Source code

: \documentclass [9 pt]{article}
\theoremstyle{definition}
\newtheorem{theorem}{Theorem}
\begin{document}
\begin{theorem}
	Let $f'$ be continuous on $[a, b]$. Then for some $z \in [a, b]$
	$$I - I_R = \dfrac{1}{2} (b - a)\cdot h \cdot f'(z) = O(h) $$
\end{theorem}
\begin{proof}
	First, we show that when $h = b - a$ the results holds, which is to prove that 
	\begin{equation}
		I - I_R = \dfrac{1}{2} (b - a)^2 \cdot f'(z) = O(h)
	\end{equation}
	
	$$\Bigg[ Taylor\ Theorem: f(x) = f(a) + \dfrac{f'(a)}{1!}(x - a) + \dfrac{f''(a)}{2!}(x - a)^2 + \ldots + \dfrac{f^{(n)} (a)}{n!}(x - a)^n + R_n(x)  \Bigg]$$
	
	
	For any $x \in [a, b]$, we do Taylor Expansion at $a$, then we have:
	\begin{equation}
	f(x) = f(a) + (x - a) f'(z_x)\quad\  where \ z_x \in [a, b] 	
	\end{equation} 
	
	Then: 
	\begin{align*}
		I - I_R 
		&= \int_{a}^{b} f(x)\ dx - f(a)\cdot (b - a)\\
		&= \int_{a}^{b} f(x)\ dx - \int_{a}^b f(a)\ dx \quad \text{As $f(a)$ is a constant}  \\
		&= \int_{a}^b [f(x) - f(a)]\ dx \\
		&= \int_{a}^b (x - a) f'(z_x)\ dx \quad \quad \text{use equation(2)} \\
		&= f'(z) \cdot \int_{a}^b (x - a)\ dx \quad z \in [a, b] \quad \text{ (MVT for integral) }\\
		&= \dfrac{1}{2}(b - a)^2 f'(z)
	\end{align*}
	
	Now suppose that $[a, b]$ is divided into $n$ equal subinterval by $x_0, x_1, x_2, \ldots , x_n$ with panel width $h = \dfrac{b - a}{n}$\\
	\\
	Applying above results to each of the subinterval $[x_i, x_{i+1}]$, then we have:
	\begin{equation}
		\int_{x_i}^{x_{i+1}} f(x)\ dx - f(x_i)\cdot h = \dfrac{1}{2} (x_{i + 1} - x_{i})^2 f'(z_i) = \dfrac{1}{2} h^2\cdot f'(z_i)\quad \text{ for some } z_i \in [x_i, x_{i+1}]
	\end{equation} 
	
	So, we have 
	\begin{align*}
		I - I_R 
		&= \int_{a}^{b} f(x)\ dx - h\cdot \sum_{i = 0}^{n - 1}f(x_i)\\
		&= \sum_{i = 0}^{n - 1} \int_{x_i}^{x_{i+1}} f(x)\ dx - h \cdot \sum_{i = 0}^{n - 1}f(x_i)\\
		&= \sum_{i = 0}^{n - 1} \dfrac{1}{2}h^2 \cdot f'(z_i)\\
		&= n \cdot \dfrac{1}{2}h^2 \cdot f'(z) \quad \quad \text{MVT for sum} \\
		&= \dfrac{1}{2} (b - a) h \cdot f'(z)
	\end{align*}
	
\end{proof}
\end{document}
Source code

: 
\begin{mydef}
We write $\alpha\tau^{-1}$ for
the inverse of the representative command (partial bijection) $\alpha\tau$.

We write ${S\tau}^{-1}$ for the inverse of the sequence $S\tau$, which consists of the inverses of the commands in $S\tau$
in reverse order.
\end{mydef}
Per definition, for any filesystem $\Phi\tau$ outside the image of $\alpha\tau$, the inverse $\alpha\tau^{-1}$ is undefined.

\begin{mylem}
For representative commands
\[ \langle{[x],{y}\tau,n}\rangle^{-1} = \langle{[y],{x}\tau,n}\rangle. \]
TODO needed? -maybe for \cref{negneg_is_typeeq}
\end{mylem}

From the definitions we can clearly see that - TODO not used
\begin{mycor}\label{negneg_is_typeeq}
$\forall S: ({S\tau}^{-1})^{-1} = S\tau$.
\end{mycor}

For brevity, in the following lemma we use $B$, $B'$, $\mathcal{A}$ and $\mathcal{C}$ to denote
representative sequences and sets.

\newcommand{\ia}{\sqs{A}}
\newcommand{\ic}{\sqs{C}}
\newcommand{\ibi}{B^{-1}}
-.-.-
◆ **Aim of the task**:
A faithful retyping of every entry above is the task.

◆ **Written answer**:
Source code

: \documentclass [9 pt]{article}
\theoremstyle{definition}
\newtheorem{theorem}{Theorem}
\begin{document}
\begin{theorem}
	Let $f'$ be continuous on $[a, b]$. Then for some $z \in [a, b]$
	$$I - I_R = \dfrac{1}{2} (b - a)\cdot h \cdot f'(z) = O(h) $$
\end{theorem}
\begin{proof}
	First, we show that when $h = b - a$ the results holds, which is to prove that 
	\begin{equation}
		I - I_R = \dfrac{1}{2} (b - a)^2 \cdot f'(z) = O(h)
	\end{equation}
	
	$$\Bigg[ Taylor\ Theorem: f(x) = f(a) + \dfrac{f'(a)}{1!}(x - a) + \dfrac{f''(a)}{2!}(x - a)^2 + \ldots + \dfrac{f^{(n)} (a)}{n!}(x - a)^n + R_n(x)  \Bigg]$$
	
	
	For any $x \in [a, b]$, we do Taylor Expansion at $a$, then we have:
	\begin{equation}
	f(x) = f(a) + (x - a) f'(z_x)\quad\  where \ z_x \in [a, b] 	
	\end{equation} 
	
	Then: 
	\begin{align*}
		I - I_R 
		&= \int_{a}^{b} f(x)\ dx - f(a)\cdot (b - a)\\
		&= \int_{a}^{b} f(x)\ dx - \int_{a}^b f(a)\ dx \quad \text{As $f(a)$ is a constant}  \\
		&= \int_{a}^b [f(x) - f(a)]\ dx \\
		&= \int_{a}^b (x - a) f'(z_x)\ dx \quad \quad \text{use equation(2)} \\
		&= f'(z) \cdot \int_{a}^b (x - a)\ dx \quad z \in [a, b] \quad \text{ (MVT for integral) }\\
		&= \dfrac{1}{2}(b - a)^2 f'(z)
	\end{align*}
	
	Now suppose that $[a, b]$ is divided into $n$ equal subinterval by $x_0, x_1, x_2, \ldots , x_n$ with panel width $h = \dfrac{b - a}{n}$\\
	\\
	Applying above results to each of the subinterval $[x_i, x_{i+1}]$, then we have:
	\begin{equation}
		\int_{x_i}^{x_{i+1}} f(x)\ dx - f(x_i)\cdot h = \dfrac{1}{2} (x_{i + 1} - x_{i})^2 f'(z_i) = \dfrac{1}{2} h^2\cdot f'(z_i)\quad \text{ for some } z_i \in [x_i, x_{i+1}]
	\end{equation} 
	
	So, we have 
	\begin{align*}
		I - I_R 
		&= \int_{a}^{b} f(x)\ dx - h\cdot \sum_{i = 0}^{n - 1}f(x_i)\\
		&= \sum_{i = 0}^{n - 1} \int_{x_i}^{x_{i+1}} f(x)\ dx - h \cdot \sum_{i = 0}^{n - 1}f(x_i)\\
		&= \sum_{i = 0}^{n - 1} \dfrac{1}{2}h^2 \cdot f'(z_i)\\
		&= n \cdot \dfrac{1}{2}h^2 \cdot f'(z) \quad \quad \text{MVT for sum} \\
		&= \dfrac{1}{2} (b - a) h \cdot f'(z)
	\end{align*}
	
\end{proof}
\end{document}
Source code

: 
\begin{mydef}
We write $\alpha\tau^{-1}$ for
the inverse of the representative command (partial bijection) $\alpha\tau$.

We write ${S\tau}^{-1}$ for the inverse of the sequence $S\tau$, which consists of the inverses of the commands in $S\tau$
in reverse order.
\end{mydef}
Per definition, for any filesystem $\Phi\tau$ outside the image of $\alpha\tau$, the inverse $\alpha\tau^{-1}$ is undefined.

\begin{mylem}
For representative commands
\[ \langle{[x],{y}\tau,n}\rangle^{-1} = \langle{[y],{x}\tau,n}\rangle. \]
TODO needed? -maybe for \cref{negneg_is_typeeq}
\end{mylem}

From the definitions we can clearly see that - TODO not used
\begin{mycor}\label{negneg_is_typeeq}
$\forall S: ({S\tau}^{-1})^{-1} = S\tau$.
\end{mycor}

For brevity, in the following lemma we use $B$, $B'$, $\mathcal{A}$ and $\mathcal{C}$ to denote
representative sequences and sets.

\newcommand{\ia}{\sqs{A}}
\newcommand{\ic}{\sqs{C}}
\newcommand{\ibi}{B^{-1}}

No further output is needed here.